• [Problem details] Write out exactly, please, every line from the beginning of the entries to the line holding "sudo systemctl status postgresql", and no pictures.

[Opening Data for processing section]

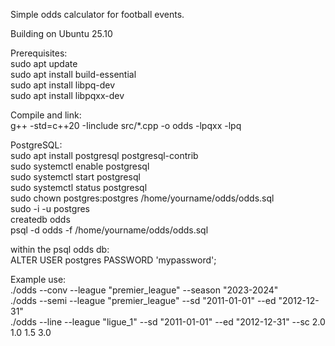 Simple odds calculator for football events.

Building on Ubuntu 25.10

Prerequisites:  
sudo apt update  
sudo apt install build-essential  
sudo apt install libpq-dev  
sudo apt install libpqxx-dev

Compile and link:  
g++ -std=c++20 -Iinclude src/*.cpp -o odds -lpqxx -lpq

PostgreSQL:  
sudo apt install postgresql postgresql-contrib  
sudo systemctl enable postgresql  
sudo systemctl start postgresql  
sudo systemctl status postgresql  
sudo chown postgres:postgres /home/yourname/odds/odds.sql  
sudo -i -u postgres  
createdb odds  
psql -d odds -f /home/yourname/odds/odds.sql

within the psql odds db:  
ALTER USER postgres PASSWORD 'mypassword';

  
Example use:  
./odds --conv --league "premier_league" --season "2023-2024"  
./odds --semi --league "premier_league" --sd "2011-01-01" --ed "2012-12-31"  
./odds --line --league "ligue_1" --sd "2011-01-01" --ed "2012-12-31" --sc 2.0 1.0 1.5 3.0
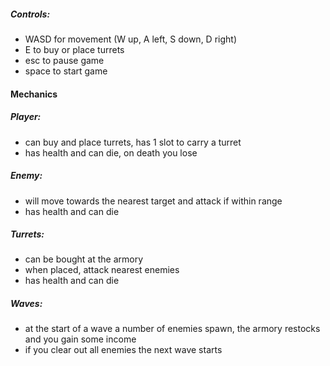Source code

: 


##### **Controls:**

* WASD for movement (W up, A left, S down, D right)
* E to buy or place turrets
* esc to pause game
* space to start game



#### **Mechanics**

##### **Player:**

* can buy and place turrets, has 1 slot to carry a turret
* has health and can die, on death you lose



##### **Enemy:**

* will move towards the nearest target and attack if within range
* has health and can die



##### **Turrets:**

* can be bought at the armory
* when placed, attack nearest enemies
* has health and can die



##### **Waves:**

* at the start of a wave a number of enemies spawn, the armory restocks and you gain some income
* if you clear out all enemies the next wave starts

[Closing Data for processing section]

• [Result for this exercise]
 Simple odds calculator for football events.

Building on Ubuntu 25.10

Prerequisites:  
sudo apt update  
sudo apt install build-essential  
sudo apt install libpq-dev  
sudo apt install libpqxx-dev

Compile and link:  
g++ -std=c++20 -Iinclude src/*.cpp -o odds -lpqxx -lpq

PostgreSQL:  
sudo apt install postgresql postgresql-contrib  
sudo systemctl enable postgresql  
sudo systemctl start postgresql  
sudo systemctl status postgresql  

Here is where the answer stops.